Is Carragher letting the side down?

July 11, 2007

Jamie Carragher speaks during a news conference in London in March. Pool photo.Has Jamie Carragher let his country down by deciding to end his England career just because he wasn’t being picked?

The Liverpool central defender is fed up with being passed over when either of the first-choice pairing of Rio Ferdinand and John Terry is unavailable. The 29-year-old lost out to Ledley King last month against Estonia and Jonathan Woodgate in a February friendly against Spain.

He has now decided not to make himself available for England, unless there is an “absolute emergency”.

The Merseysider vented his anger in a radio phone-in when it was suggested he was “a bottler” in the face of competition and he strongly denied acting like a “big-time Charlie”.

A poll at The Guardian found 89 percent saying he should be allowed to retire from international football while a thoughtful piece at Have You Ever Been to Liverpool? is broadly supportive, while wondering if he may come to regret the decision. 
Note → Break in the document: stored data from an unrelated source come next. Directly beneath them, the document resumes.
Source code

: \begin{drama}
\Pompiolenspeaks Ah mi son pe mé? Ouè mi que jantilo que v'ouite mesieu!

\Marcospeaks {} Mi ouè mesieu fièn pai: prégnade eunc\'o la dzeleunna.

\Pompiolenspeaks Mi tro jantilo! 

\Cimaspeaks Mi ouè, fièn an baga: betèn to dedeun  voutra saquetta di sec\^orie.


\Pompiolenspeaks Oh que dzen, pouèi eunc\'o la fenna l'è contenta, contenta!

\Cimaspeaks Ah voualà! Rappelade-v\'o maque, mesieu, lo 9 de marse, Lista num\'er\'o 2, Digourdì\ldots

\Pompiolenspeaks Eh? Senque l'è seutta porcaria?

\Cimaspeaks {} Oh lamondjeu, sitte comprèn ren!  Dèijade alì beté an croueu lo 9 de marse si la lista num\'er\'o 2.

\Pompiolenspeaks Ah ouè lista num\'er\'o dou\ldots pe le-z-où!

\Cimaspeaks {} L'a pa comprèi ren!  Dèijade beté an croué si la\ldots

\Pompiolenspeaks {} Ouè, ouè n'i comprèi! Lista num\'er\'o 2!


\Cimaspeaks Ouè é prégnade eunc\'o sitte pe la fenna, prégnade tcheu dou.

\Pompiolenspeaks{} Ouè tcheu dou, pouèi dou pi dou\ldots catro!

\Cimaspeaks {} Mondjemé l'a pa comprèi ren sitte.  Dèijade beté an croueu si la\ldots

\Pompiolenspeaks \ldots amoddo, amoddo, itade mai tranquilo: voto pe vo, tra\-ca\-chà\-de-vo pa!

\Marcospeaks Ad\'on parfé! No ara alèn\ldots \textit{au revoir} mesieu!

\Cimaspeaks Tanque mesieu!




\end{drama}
Other players have called time on their England careers, notably Paul Scholes, who seems to have had a new lease of life since devoting himself solely to Manchester United since 2004.

But there is an important difference. Scholes left, in part, because he was being played out of position on the left flank, and his performances suffered as a result. Carragher simply isn’t getting into the team.

Yet Carra’s presence in the squad has given England managers past and present a tactical comfort zone, knowing that he can come in and play at left back, right back or centre half.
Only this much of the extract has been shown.